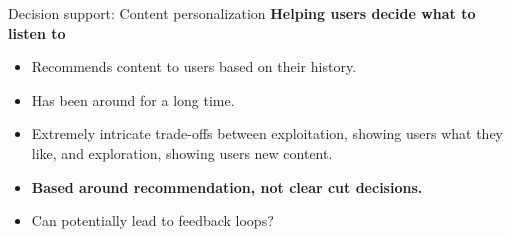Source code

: \documentclass[8pt]{beamer}
\begin{document}
	\begin{frame}[t]{Decision support: Content personalization}
		\textbf{Helping users decide what to listen to}
		\vspace{0.3cm}
		\begin{center}
		\end{center}
		\vspace{0.3cm}
		\begin{itemize}
			\item Recommends content to users based on their history.
			\item Has been around for a long time.
			\item Extremely intricate trade-offs between exploitation, showing users what they like, and exploration, showing users new content.
			\item \textbf{Based around recommendation, not clear cut decisions.}
			\item Can potentially lead to feedback loops?
		\end{itemize}
	\end{frame}
\end{document}
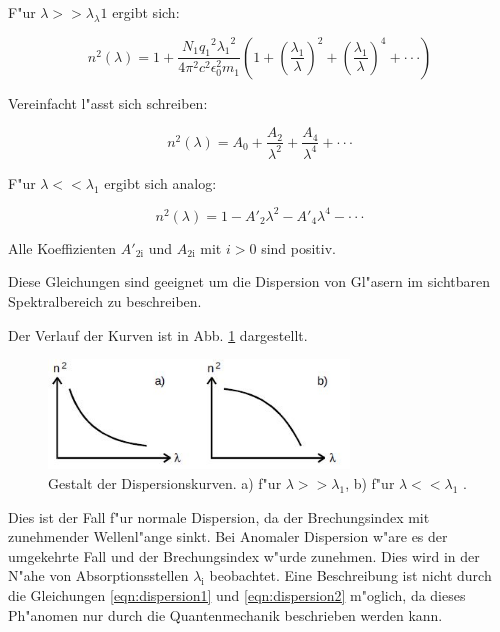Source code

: 	F"ur $\lambda >> \lambda_\lambda{1}$ ergibt sich:

	\begin{equation}
		n^2(\lambda) = 1 + \frac{N_\mathrm{1} {q_\mathrm{1}}^2 {\lambda_\mathrm{1}}^2}{4 \pi^2 c^2 \epsilon_\mathrm{0}^2 m_\mathrm{1}} \left( 1 + \left(\frac{\lambda_\mathrm{1}}{\lambda}\right)^2 + \left(\frac{\lambda_\mathrm{1}}{\lambda}\right)^4+ \cdot \cdot \cdot \right) \label{eqn:dispersion1exakt}
	\end{equation}

	Vereinfacht l"asst sich schreiben:

	\begin{equation}
		n^2(\lambda) = A_\mathrm{0} + \frac{A_\mathrm{2}}{\lambda^2} + \frac{A_\mathrm{4}}{\lambda^4} + \cdot \cdot \cdot \label{eqn:dispersion1}
	\end{equation}

	F"ur $\lambda << \lambda_\mathrm{1}$ ergibt sich analog:

	\begin{equation}
		n^2(\lambda) = 1 - A'_\mathrm{2} \lambda^2 - A'_\mathrm{4} \lambda^4 - \cdot \cdot \cdot \label{eqn:dispersion2}
	\end{equation}

	Alle Koeffizienten $A'_\mathrm{2i}$ und $A_\mathrm{2i}$ mit $i>0$ sind positiv.

	Diese Gleichungen sind geeignet um die Dispersion von Gl"asern im sichtbaren Spektralbereich zu beschreiben.

	Der Verlauf der Kurven ist in Abb. \ref{dispersion} dargestellt.

	\begin{figure}[!h]
		\centering
		\includegraphics[width = 8cm]{img/dispersion.JPG}
		\caption{Gestalt der Dispersionskurven. a) f"ur $\lambda >> \lambda_\mathrm{1}$, b) f"ur $\lambda << \lambda_\mathrm{1}$ \cite{anleitung}.}
		\label{dispersion}
	\end{figure}

	Dies ist der Fall f"ur normale Dispersion, da der Brechungsindex mit zunehmender Wellenl"ange sinkt. Bei Anomaler Dispersion w"are es der umgekehrte Fall und der Brechungsindex w"urde zunehmen. Dies wird in der N"ahe von Absorptionsstellen $\lambda_\mathrm{i}$ beobachtet. Eine Beschreibung ist nicht durch die Gleichungen \ref{eqn:dispersion1} und \ref{eqn:dispersion2} m"oglich, da dieses Ph"anomen nur durch die Quantenmechanik beschrieben werden kann.

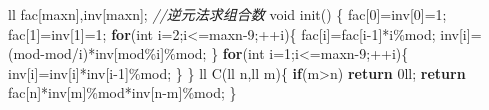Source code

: \documentclass[
]{article}
\newenvironment{Shaded}{}{}
\newcommand{\BuiltInTok}[1]{\textcolor[rgb]{0.00,0.50,0.00}{#1}}
\newcommand{\CommentTok}[1]{\textcolor[rgb]{0.38,0.63,0.69}{\textit{#1}}}
\newcommand{\ControlFlowTok}[1]{\textcolor[rgb]{0.00,0.44,0.13}{\textbf{#1}}}
\newcommand{\DataTypeTok}[1]{\textcolor[rgb]{0.56,0.13,0.00}{#1}}
\newcommand{\DecValTok}[1]{\textcolor[rgb]{0.25,0.63,0.44}{#1}}
\newcommand{\NormalTok}[1]{#1}
\newcommand{\OperatorTok}[1]{\textcolor[rgb]{0.40,0.40,0.40}{#1}}
\begin{document}
\begin{Shaded}
\begin{Highlighting}[]
\NormalTok{ll fac}\OperatorTok{[}\NormalTok{maxn}\OperatorTok{],}\NormalTok{inv}\OperatorTok{[}\NormalTok{maxn}\OperatorTok{];}
\CommentTok{//逆元法求组合数}
\DataTypeTok{void}\NormalTok{ init}\OperatorTok{()}
\OperatorTok{\{}
\NormalTok{    fac}\OperatorTok{[}\DecValTok{0}\OperatorTok{]=}\NormalTok{inv}\OperatorTok{[}\DecValTok{0}\OperatorTok{]=}\DecValTok{1}\OperatorTok{;}
\NormalTok{    fac}\OperatorTok{[}\DecValTok{1}\OperatorTok{]=}\NormalTok{inv}\OperatorTok{[}\DecValTok{1}\OperatorTok{]=}\DecValTok{1}\OperatorTok{;}
    \ControlFlowTok{for}\OperatorTok{(}\DataTypeTok{int}\NormalTok{ i}\OperatorTok{=}\DecValTok{2}\OperatorTok{;}\NormalTok{i}\OperatorTok{\textless{}=}\NormalTok{maxn}\OperatorTok{{-}}\DecValTok{9}\OperatorTok{;++}\NormalTok{i}\OperatorTok{)\{}
\NormalTok{        fac}\OperatorTok{[}\NormalTok{i}\OperatorTok{]=}\NormalTok{fac}\OperatorTok{[}\NormalTok{i}\OperatorTok{{-}}\DecValTok{1}\OperatorTok{]*}\NormalTok{i}\OperatorTok{\%}\NormalTok{mod}\OperatorTok{;}
\NormalTok{        inv}\OperatorTok{[}\NormalTok{i}\OperatorTok{]=(}\NormalTok{mod}\OperatorTok{{-}}\NormalTok{mod}\OperatorTok{/}\NormalTok{i}\OperatorTok{)*}\NormalTok{inv}\OperatorTok{[}\NormalTok{mod}\OperatorTok{\%}\NormalTok{i}\OperatorTok{]\%}\NormalTok{mod}\OperatorTok{;}
    \OperatorTok{\}}
    \ControlFlowTok{for}\OperatorTok{(}\DataTypeTok{int}\NormalTok{ i}\OperatorTok{=}\DecValTok{1}\OperatorTok{;}\NormalTok{i}\OperatorTok{\textless{}=}\NormalTok{maxn}\OperatorTok{{-}}\DecValTok{9}\OperatorTok{;++}\NormalTok{i}\OperatorTok{)\{}
\NormalTok{        inv}\OperatorTok{[}\NormalTok{i}\OperatorTok{]=}\NormalTok{inv}\OperatorTok{[}\NormalTok{i}\OperatorTok{]*}\NormalTok{inv}\OperatorTok{[}\NormalTok{i}\OperatorTok{{-}}\DecValTok{1}\OperatorTok{]\%}\NormalTok{mod}\OperatorTok{;}
    \OperatorTok{\}}
\OperatorTok{\}}
\NormalTok{ll C}\OperatorTok{(}\NormalTok{ll n}\OperatorTok{,}\NormalTok{ll m}\OperatorTok{)\{}
    \ControlFlowTok{if}\OperatorTok{(}\NormalTok{m}\OperatorTok{\textgreater{}}\NormalTok{n}\OperatorTok{)} \ControlFlowTok{return} \DecValTok{0}\BuiltInTok{ll}\OperatorTok{;}
    \ControlFlowTok{return}\NormalTok{ fac}\OperatorTok{[}\NormalTok{n}\OperatorTok{]*}\NormalTok{inv}\OperatorTok{[}\NormalTok{m}\OperatorTok{]\%}\NormalTok{mod}\OperatorTok{*}\NormalTok{inv}\OperatorTok{[}\NormalTok{n}\OperatorTok{{-}}\NormalTok{m}\OperatorTok{]\%}\NormalTok{mod}\OperatorTok{;}
\OperatorTok{\}}
\end{Highlighting}
\end{Shaded}
\end{document}
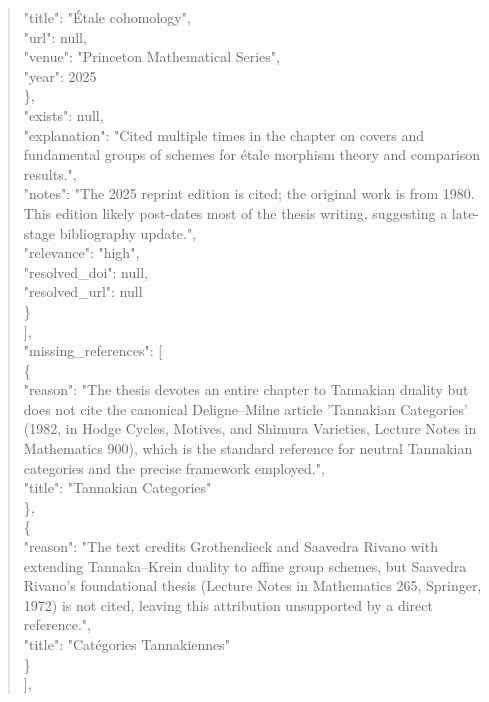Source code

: \documentclass[11pt]{article}
\begin{document}
\begin{quote}
        "title": "Étale cohomology",\\
        "url": null,\\
        "venue": "Princeton Mathematical Series",\\
        "year": 2025\\
      \},\\
      "exists": null,\\
      "explanation": "Cited multiple times in the chapter on covers and fundamental groups of schemes for étale morphism theory and comparison results.",\\
      "notes": "The 2025 reprint edition is cited; the original work is from 1980. This edition likely post-dates most of the thesis writing, suggesting a late-stage bibliography update.",\\
      "relevance": "high",\\
      "resolved\_doi": null,\\
      "resolved\_url": null\\
    \}\\
  ],\\
  "missing\_references": [\\
    \{\\
      "reason": "The thesis devotes an entire chapter to Tannakian duality but does not cite the canonical Deligne--Milne article 'Tannakian Categories' (1982, in Hodge Cycles, Motives, and Shimura Varieties, Lecture Notes in Mathematics 900), which is the standard reference for neutral Tannakian categories and the precise framework employed.",\\
      "title": "Tannakian Categories"\\
    \},\\
    \{\\
      "reason": "The text credits Grothendieck and Saavedra Rivano with extending Tannaka--Krein duality to affine group schemes, but Saavedra Rivano's foundational thesis (Lecture Notes in Mathematics 265, Springer, 1972) is not cited, leaving this attribution unsupported by a direct reference.",\\
      "title": "Catégories Tannakiennes"\\
    \}\\
  ],\\

\end{quote}
\end{document}
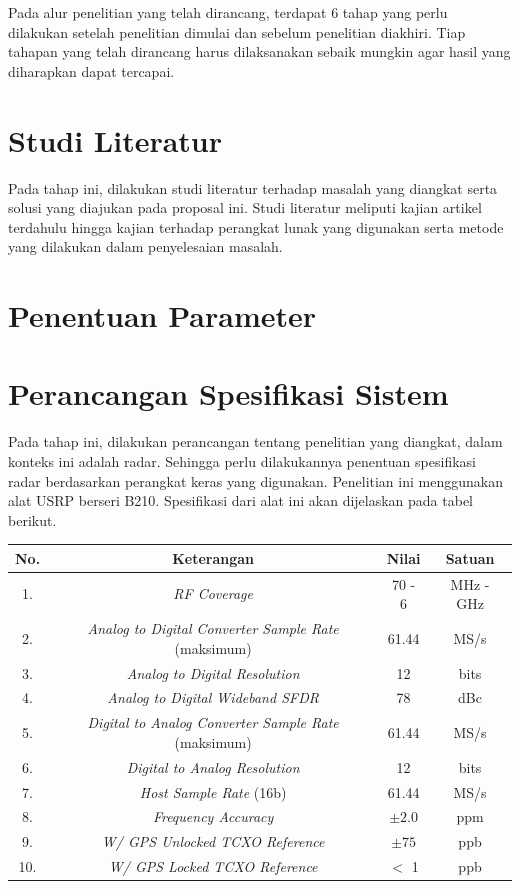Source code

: Pada alur penelitian yang telah dirancang, terdapat 6 tahap yang perlu dilakukan setelah penelitian dimulai dan sebelum penelitian diakhiri. Tiap tahapan yang telah dirancang harus dilaksanakan sebaik mungkin agar hasil yang diharapkan dapat tercapai.

\section{Studi Literatur}
Pada tahap ini, dilakukan studi literatur terhadap masalah yang diangkat serta solusi yang diajukan pada proposal ini. Studi literatur meliputi kajian artikel terdahulu hingga kajian terhadap perangkat lunak yang digunakan serta metode yang dilakukan dalam penyelesaian masalah.
	
\section{Penentuan Parameter}


\section{Perancangan Spesifikasi Sistem}
Pada tahap ini, dilakukan perancangan tentang penelitian yang diangkat, dalam konteks ini adalah radar. Sehingga perlu dilakukannya penentuan spesifikasi radar berdasarkan perangkat keras yang digunakan. Penelitian ini menggunakan alat USRP berseri B210.  Spesifikasi dari alat ini akan dijelaskan pada tabel berikut.

\begin{longtable}{|c|c|c|c|}
	\hline
	No. & Keterangan & Nilai & Satuan \\
	\hline
	1. & \textit{RF Coverage} & 70 - 6 & MHz - GHz \\
	\hline
	2. & \textit{Analog to Digital Converter Sample Rate} (maksimum) & 61.44 & MS/s \\
	\hline
	3. & \textit{Analog to Digital Resolution}  & 12 & bits	\\
	\hline
	4. &\textit{Analog to Digital Wideband SFDR} & 78 & dBc \\
	\hline
	5. & \textit{Digital to Analog Converter Sample Rate} (maksimum) & 61.44 & MS/s \\
	\hline
	6. & \textit{Digital to Analog Resolution}  & 12 & bits	\\
	\hline
	7. & \textit{Host Sample Rate} (16b) & 61.44 & MS/s \\
	\hline
	8. & \textit{Frequency Accuracy} & $\pm 2.0$ & ppm \\
	\hline
	9. &  \textit{W/ GPS Unlocked TCXO Reference} & $\pm 75$ & ppb \\
	\hline
	10. & \textit{W/ GPS Locked TCXO Reference} & $<$ 1 & ppb \\ 
	\hline
\end{longtable}

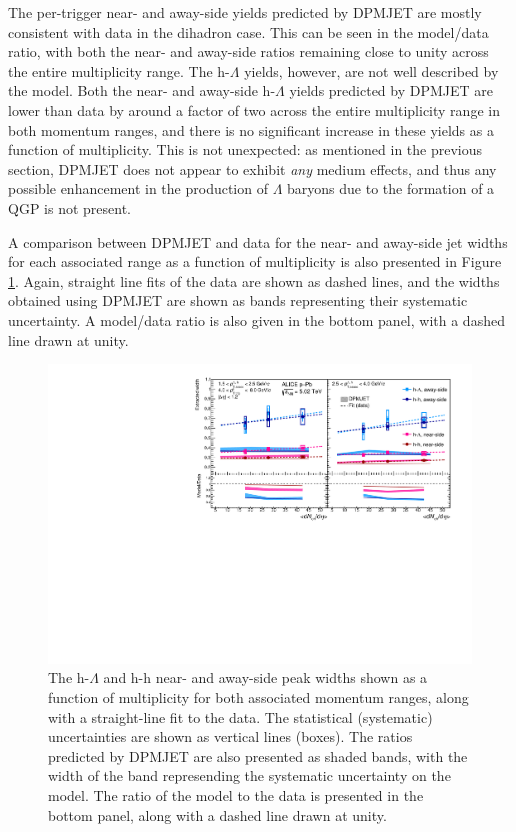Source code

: The per-trigger near- and away-side yields predicted by DPMJET are mostly consistent with data in the dihadron case. This can be seen in the model/data ratio, with both the near- and away-side ratios remaining close to unity across the entire multiplicity range. The h-$\Lambda$ yields, however, are not well described by the model. Both the near- and away-side h-$\Lambda$ yields predicted by DPMJET are lower than data by around a factor of two across the entire multiplicity range in both momentum ranges, and there is no significant increase in these yields as a function of multiplicity. This is not unexpected: as mentioned in the previous section, DPMJET does not appear to exhibit \textit{any} medium effects, and thus any possible enhancement in the production of $\Lambda$ baryons due to the formation of a QGP is not present.

A comparison between DPMJET and data for the near- and away-side jet widths for each associated \pt range as a function of multiplicity is also presented in Figure \ref{fig:jet_widths_model}. Again, straight line fits of the data are shown as dashed lines, and the widths obtained using DPMJET are shown as bands representing their systematic uncertainty. A model/data ratio is also given in the bottom panel, with a dashed line drawn at unity.


\begin{figure}[h!]
\centering
\includegraphics[width=\textwidth]{figures/results/final_width_plot_new_x_axis_model_ratio.pdf}
\caption{The h-$\Lambda$ and h-h near- and away-side peak widths shown as a function of multiplicity for both associated momentum ranges, along with a straight-line fit to the data. The statistical (systematic) uncertainties are shown as vertical lines (boxes). The ratios predicted by DPMJET are also presented as shaded bands, with the width of the band represending the systematic uncertainty on the model. The ratio of the model to the data is presented in the bottom panel, along with a dashed line drawn at unity.}
\label{fig:jet_widths_model}
\end{figure}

**Exercise aim:** For the string "Converter", search the preceding data and copy every line that includes it.

**Solution to the exercise:**
	2. & \textit{Analog to Digital Converter Sample Rate} (maksimum) & 61.44 & MS/s \\
	5. & \textit{Digital to Analog Converter Sample Rate} (maksimum) & 61.44 & MS/s \\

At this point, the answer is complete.